Personalizing Breast Cancer Treatment:
A Collaboration from Lab Bench to Bedside
Minetta Liu, MD, wanted to understand why some of her breast cancer patients responded to chemotherapy and others did not. Current markers for chemotherapy responses, such as proteins associated with the proliferation of cancer cells, do not show a strong correlation with whether a treatment will be effective against an individual woman’s tumor.
“We needed to identify biomarkers that are more reliable and specific,” Dr. Liu said. “I wanted to be part of the effort to identify these factors, but I didn’t have the skills or knowledge to run a research laboratory on my own. This work requires the translation of research between the clinic and the lab, and I knew when I started that I needed to find a PhD who understood that.”
Enter Robert Clarke, PhD, DSc, a breast cancer researcher at Lombardi who heads a laboratory, and has the same passion for finding individualized treatments for breast cancer as Dr. Liu. “To be able to do research that has some meaning you can’t just sit and play with cell lines, you also have to work with the real thing – the patients,” he explained. “And you have to work with people who understand the real thing, like Minetta does.”
Together Drs. Clarke and Liu designed a truly translational study that attacks the same question from both the clinical and basic science perspectives: who will respond best to paclitaxel treatment? Paclitaxel, marketed as Taxol, is a powerful chemotherapy agent used to treat breast cancer.
In 2001 Dr. Liu began enrolling patients in a clinical research protocol in which patients received Taxol and other standard chemotherapy agents before their definitive breast surgery (a lumpectomy or mastectomy). Traditionally, breast cancer patients undergo surgery before beginning their chemotherapy, but studies have shown that the order of the treatments does not matter.
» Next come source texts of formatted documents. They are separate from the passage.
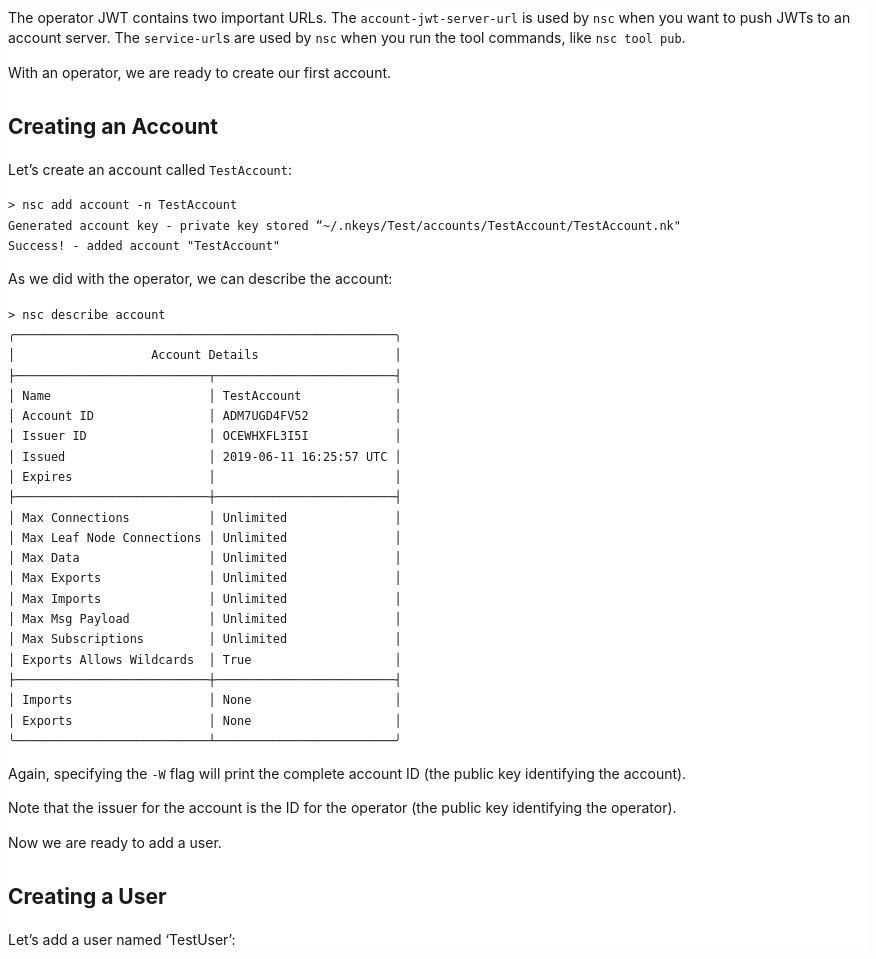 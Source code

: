 The operator JWT contains two important URLs. The `account-jwt-server-url` is used by `nsc` when you want to push JWTs to an account server. The `service-url`s are used by `nsc` when you run the tool commands, like `nsc tool pub`.

With an operator, we are ready to create our first account.

## Creating an Account

Let’s create an account called `TestAccount`:

```
> nsc add account -n TestAccount
Generated account key - private key stored “~/.nkeys/Test/accounts/TestAccount/TestAccount.nk"
Success! - added account "TestAccount"
```

As we did with the operator, we can describe the account:

```text
> nsc describe account 
╭─────────────────────────────────────────────────────╮
│                   Account Details                   │
├───────────────────────────┬─────────────────────────┤
│ Name                      │ TestAccount             │
│ Account ID                │ ADM7UGD4FV52            │
│ Issuer ID                 │ OCEWHXFL3I5I            │
│ Issued                    │ 2019-06-11 16:25:57 UTC │
│ Expires                   │                         │
├───────────────────────────┼─────────────────────────┤
│ Max Connections           │ Unlimited               │
│ Max Leaf Node Connections │ Unlimited               │
│ Max Data                  │ Unlimited               │
│ Max Exports               │ Unlimited               │
│ Max Imports               │ Unlimited               │
│ Max Msg Payload           │ Unlimited               │
│ Max Subscriptions         │ Unlimited               │
│ Exports Allows Wildcards  │ True                    │
├───────────────────────────┼─────────────────────────┤
│ Imports                   │ None                    │
│ Exports                   │ None                    │
╰───────────────────────────┴─────────────────────────╯
```

Again, specifying the `-W` flag will print the complete account ID (the public key identifying the account).

Note that the issuer for the account is the ID for the operator (the public key identifying the operator).

Now we are ready to add a user.

## Creating a User

Let’s add a user named ‘TestUser’:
So Dr. Liu enrolled patients who were willing to wait for the surgery. “What’s great about this study is that it was driven by the treatment,” she said. “If a tumor didn’t shrink while the patient was on the paclitaxel, I changed the treatment.”
With the help of surgeons like Shawna Willey, MD, Medical Director of the Ourisman Breast Health Center, Dr. Liu asked patients to undergo their chemotherapy before surgery so that she could biopsy the tumor four times throughout the four rounds of paclitaxel treatments. “The success of this project represents the collaborative effort of everyone involved, including the surgeons, radiologists, oncologists, pathologist, and researchers,” she said.
The order of treatment and the extra biopsies were the only differences from standard treatment for breast cancer. “The real stars of this study are the patients who participated in it. They are an amazing group of women who understood that the breast biopsies were being done strictly for research purposes and were still willing to participate,” Dr. Liu said. Earlier this year, she enrolled her 31st patient.
At the same time, Dr. Clarke had been developing cell lines and in vivo models of breast cancer which he also treated with paclitaxel. Tissue from the biopsies and the cell lines is now being analyzed by Dr. Clarke using microarrays, a technology that allows researchers to measure the status of 30,000 genes simultaneously. He and Dr. Liu expect to find similar patterns in the genes between tumors that responded well to the paclitaxel and different patterns in those tumors that did not respond at all.
Once these patterns are known, the biopsy from a new diagnosis of breast cancer can be analyzed by a microarray and compared to the known patterns for tumors that did and did not respond to Taxol. In other words, Dr. Clarke expects to find patterns in the biopsies taken before the chemotherapy that can predict who will respond to the paclitaxel treatments. This means that in the future, a doctor will know with a great deal of certainty whether paclitaxel is the right chemotherapy agent for their patient’s cancer.
By comparing and analyzing the patterns in these two datasets – from patients’ tumors and from cell lines in the lab – the two researchers will also begin to understand why one tumor responded to paclitaxel and another did not. Dr. Clarke will study specific classes of genes to determine which ones might be responsible for sensitivity to paclitaxel. The aim of this work is to create a better and more targeted treatment.
“We hope that because of this research people will first get the drugs to which they will best respond,” said Dr. Clarke. “And maybe we’ll begin to understand why that is, so we can do an even better job curing the disease.”